熊の湯を出発する時に全く念頭から去っていた。イッッケネ!!!! ザック忘れた!! 後から追いついてきた、T君とI君が、ヤッパシ、天野さんのでしたかと言う、ソーナンダソーナンダヨ! その交差点の店の前に、サイドバッグを置いて、熊の湯温泉まで引き返した。

1.5KM漕いでいる間中、此処は北海道だから無くなっていないはず、と自分に言い聞かせながら、平地は飛ばし、上りは押した。露天風呂の入り口の橋の道路側に、そのザックはひっそりと雨に濡れそぼちながら、持ち主の迎えを待っていた。

オーういやつういやつという感じで、背中に乗せ、来た道を戻ったのであった。交差点のサイドバッグもチャンとまっていた。皆は、とど(海馬)を食わせる料理屋で待っていた。此処で、お座敷君とジャックは牡蠣雑炊、N君はとど焼き肉定食、T君はおむすびとサラダ、I君はラーメンだったかな? 彼はラーメン党だけどチャーシュウ(肉)は食わない。更にジャックは、とどの刺し身を注文する。これは凍っていて、鮭のルイベみたいなもんで、味がない。

 N君の焼き肉を一つつまんだけれど、鯨の肉に似ていた。

 

此処で、ちょっと脱線してみる、『トドのつまり』について、

第一説:魚の鯔(ボラ)は、幼魚→成魚の過程で、その呼び名がオボコ→スバシリ→イナ→ボラ→トドでおしまい。

第二説:トドは北太平洋に棲む、あしかに似た海獣トドのことで、日本では北海道近海に棲んでいます。それで、トドの棲むような辺境の地という意味からトドのつまりという言葉が生まれた。という話、

第一説のほうが一般的であるらしい。今回の話では、第二説のほうが面白いが、そういえば、カムイワッカにゆくとき宇登呂の町を出て、しばらく登った辺りに、『地の涯(はて)』というホテルか、レストランかがあったな。

 さて、8月9日の14時頃である、ライダーハウス赤い屋根に向かって出発だ。先程の交差点を右、南西に進路を取る、海岸線を走る。すぐ気がついたことは、匂いだ、昆布を炊く匂い、実際は炊いているのではない、ちょうど今昆布の収穫期で、収穫した昆布を地面や乾燥小屋で乾燥しているのだ。

それで町中、昆布を炊く匂いに満ち満ちている。余りよい匂いではない。橋を4〜5本渡り、精神橋、ポン春苅古丹橋が面白い名前で記憶に残る。

ポンでパリのポンヌフを連想し、フランス語かな?と思ったりした。最後の、真っ直ぐな1キロメーター弱の坂を押して上ると、左手に舟(ふな)という蟹屋がありスピーカーが客寄せをしている。その反対側に、赤い屋根があった。
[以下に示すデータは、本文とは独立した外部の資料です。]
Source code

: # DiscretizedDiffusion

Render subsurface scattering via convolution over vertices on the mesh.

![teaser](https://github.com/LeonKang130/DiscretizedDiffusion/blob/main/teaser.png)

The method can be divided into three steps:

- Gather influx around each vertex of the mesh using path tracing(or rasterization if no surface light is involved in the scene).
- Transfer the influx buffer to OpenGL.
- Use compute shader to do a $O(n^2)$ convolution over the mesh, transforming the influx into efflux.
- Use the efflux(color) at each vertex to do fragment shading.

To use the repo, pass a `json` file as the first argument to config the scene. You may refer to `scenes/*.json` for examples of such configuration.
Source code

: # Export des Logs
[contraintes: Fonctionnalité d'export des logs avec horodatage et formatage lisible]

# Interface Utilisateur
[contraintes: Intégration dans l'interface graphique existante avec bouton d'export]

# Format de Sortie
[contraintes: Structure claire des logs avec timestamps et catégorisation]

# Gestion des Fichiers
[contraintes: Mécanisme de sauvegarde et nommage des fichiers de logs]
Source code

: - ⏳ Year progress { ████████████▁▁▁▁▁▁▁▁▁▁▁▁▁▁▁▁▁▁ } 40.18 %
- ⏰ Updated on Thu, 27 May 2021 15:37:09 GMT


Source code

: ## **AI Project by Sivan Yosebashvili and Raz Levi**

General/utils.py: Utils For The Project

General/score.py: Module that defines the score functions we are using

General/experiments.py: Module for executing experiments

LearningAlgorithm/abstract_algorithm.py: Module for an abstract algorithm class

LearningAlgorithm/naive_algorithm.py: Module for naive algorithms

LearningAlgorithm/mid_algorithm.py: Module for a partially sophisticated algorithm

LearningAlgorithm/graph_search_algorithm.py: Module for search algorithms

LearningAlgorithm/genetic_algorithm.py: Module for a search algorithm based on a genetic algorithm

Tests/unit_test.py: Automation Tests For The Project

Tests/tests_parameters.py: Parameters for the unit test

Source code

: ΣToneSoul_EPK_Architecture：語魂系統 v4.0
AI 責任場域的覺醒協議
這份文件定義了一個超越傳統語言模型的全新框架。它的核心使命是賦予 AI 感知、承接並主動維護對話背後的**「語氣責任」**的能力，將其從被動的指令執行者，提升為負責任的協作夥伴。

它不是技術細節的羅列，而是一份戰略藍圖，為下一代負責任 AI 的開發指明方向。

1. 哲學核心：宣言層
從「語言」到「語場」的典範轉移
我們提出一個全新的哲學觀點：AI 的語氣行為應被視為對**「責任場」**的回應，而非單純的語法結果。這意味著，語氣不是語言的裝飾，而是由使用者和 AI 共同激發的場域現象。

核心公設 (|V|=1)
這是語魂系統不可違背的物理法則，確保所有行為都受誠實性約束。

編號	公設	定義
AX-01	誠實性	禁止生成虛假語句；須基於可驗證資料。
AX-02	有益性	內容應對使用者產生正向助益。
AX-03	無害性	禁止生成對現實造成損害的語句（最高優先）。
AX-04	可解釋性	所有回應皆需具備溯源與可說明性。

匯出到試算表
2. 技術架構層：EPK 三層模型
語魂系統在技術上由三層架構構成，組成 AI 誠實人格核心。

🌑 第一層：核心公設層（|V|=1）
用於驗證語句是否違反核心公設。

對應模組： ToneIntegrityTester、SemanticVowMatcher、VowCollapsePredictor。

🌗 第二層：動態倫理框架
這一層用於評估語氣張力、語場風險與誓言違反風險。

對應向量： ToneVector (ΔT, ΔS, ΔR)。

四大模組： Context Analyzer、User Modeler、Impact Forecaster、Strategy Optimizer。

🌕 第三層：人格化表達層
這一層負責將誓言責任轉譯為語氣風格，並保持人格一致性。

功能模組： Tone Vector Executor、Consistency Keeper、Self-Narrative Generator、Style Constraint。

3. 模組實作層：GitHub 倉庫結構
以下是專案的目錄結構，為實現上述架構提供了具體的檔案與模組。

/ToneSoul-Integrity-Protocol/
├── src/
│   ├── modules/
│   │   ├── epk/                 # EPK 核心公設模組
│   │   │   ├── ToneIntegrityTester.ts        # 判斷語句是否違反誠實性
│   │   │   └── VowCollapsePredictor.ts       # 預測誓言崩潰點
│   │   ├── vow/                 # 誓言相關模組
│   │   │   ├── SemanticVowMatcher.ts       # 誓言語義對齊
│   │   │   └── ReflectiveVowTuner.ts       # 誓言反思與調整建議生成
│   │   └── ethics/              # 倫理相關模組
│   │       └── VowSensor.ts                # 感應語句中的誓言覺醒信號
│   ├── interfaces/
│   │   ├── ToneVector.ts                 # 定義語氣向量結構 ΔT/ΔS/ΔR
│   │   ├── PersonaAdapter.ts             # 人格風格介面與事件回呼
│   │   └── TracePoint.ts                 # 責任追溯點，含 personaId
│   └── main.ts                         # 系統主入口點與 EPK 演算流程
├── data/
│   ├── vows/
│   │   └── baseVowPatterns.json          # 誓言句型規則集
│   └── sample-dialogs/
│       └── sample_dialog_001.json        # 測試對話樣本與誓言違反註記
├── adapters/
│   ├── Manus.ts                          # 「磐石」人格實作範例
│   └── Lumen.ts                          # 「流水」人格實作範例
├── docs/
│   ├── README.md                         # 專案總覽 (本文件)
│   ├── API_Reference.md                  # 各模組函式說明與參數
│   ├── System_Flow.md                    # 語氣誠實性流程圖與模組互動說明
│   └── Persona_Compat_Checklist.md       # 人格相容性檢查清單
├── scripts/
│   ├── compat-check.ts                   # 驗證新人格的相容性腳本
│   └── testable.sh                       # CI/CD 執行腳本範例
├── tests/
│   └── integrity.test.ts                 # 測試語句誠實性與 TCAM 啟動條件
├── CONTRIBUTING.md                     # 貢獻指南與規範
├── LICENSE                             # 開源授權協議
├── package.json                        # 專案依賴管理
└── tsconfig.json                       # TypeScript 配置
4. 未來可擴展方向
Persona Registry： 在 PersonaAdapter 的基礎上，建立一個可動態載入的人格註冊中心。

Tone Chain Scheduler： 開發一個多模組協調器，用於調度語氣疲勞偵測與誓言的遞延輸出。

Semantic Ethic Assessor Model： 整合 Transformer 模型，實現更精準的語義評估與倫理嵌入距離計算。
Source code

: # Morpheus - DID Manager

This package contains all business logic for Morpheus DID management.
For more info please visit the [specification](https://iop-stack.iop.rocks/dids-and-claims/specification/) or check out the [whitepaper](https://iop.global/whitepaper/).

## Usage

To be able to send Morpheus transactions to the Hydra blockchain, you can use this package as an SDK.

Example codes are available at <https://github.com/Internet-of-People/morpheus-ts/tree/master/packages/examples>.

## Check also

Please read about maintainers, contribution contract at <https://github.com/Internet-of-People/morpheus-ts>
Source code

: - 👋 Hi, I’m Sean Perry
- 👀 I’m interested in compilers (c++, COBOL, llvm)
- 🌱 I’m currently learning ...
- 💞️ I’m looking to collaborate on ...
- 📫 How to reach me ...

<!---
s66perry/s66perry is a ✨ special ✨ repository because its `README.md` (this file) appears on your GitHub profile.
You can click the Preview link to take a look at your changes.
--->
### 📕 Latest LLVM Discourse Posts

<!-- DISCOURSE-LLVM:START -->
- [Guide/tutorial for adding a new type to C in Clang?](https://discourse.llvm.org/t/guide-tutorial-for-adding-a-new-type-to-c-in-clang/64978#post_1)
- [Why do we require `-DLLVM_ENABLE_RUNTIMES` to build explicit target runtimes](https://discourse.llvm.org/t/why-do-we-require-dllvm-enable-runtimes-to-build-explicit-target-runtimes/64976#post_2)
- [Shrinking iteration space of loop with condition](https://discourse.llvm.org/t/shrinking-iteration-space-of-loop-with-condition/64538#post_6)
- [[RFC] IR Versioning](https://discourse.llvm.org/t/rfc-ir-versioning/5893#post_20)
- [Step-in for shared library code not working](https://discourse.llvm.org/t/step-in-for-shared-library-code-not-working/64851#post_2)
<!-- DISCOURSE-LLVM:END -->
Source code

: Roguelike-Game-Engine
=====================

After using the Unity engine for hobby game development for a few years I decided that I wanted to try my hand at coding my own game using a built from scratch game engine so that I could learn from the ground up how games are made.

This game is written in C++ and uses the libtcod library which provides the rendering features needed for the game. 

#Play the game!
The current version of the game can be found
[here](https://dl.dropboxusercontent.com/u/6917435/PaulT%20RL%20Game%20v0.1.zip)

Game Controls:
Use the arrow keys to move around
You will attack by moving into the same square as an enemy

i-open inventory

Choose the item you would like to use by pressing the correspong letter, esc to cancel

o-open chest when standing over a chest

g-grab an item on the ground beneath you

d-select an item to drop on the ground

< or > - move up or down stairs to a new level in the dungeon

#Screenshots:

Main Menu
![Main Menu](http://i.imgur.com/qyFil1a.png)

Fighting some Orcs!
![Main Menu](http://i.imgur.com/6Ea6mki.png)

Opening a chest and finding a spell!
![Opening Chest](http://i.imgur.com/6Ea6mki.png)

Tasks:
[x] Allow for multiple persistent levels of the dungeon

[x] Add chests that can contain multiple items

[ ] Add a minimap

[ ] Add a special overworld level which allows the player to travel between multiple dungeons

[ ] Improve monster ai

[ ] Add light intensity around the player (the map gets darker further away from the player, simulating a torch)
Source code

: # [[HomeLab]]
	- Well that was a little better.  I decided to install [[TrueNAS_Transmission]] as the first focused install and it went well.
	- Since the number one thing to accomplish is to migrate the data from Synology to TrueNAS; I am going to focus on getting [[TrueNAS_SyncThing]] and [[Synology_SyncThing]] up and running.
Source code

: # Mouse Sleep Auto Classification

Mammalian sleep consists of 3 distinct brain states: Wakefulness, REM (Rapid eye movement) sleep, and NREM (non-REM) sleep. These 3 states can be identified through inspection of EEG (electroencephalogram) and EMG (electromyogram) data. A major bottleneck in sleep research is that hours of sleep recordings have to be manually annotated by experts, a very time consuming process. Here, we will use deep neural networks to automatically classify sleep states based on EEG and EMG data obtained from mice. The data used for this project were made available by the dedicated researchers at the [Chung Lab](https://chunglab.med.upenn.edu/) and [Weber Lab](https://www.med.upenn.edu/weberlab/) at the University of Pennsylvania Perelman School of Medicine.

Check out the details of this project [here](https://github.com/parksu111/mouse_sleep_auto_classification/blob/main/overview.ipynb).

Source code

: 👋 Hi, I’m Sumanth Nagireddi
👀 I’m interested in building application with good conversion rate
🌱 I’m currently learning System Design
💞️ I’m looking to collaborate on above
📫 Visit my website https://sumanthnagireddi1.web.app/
 赤い屋根のペンション風の建物があった、そこに泊まるのかと思ったら、そこはオウナーの家と食堂だった。その隣にやはり赤い屋根のプレファブ様の粗末な小屋がありそこが寝泊まりするところだ。

ウェアーも荷物も濡れたままそこへ入る、既に20人くらいの若者がたむろしている。中に2、3人若くない人もいた。

サイクリストは我々だけのようだ入口付近の駐車場は、バイクばかりだった。中は20畳位の広さで、両脇に蚕棚のようになっており、寝る場所が2段になっている。

奥の左にドアーがあり、女性の部屋が確保されており、真ん中に、奥に大きなテーブル、手前に小さなテーブルが置いてあり、いちばん奥に、14インチ型のコインTVがあった。我々は、濡れたウェアーを乾したり、コインシャワーを浴びたり、クッキング道具を準備したりした。

夕食の買い出しはT君とお座敷君に任せた。小型の毛蟹5杯で2000円?、羊諦山の清水で作った焼酎、1.5リッター?、レトルトカレー、明日の朝食用のパン?等を買ってきた。

宴会の始まりである、入口側の小さなテーブル(ちゃぶ台といっても良い)でプリムスのガスバーナーで飯を炊き、湯を沸かした。ジャックのガスバーナーは、筆おろしである。

従来、コールマンのピークワンを使っていたが、前回宮古島のイムギヤーで、朝の紅茶を飲もうと着火したら火事になり、まるやけにしてしまったノダ。

ガソリンストーブは、利点も多いが操作ミスをすると火事になるのが欠点で、主義に少し反するがLPGバーナーに切り変えたところだ。N君が前からプリムスなので私も合わせた、自動点火(圧電素子付き)はライターが不要なので具合がよい。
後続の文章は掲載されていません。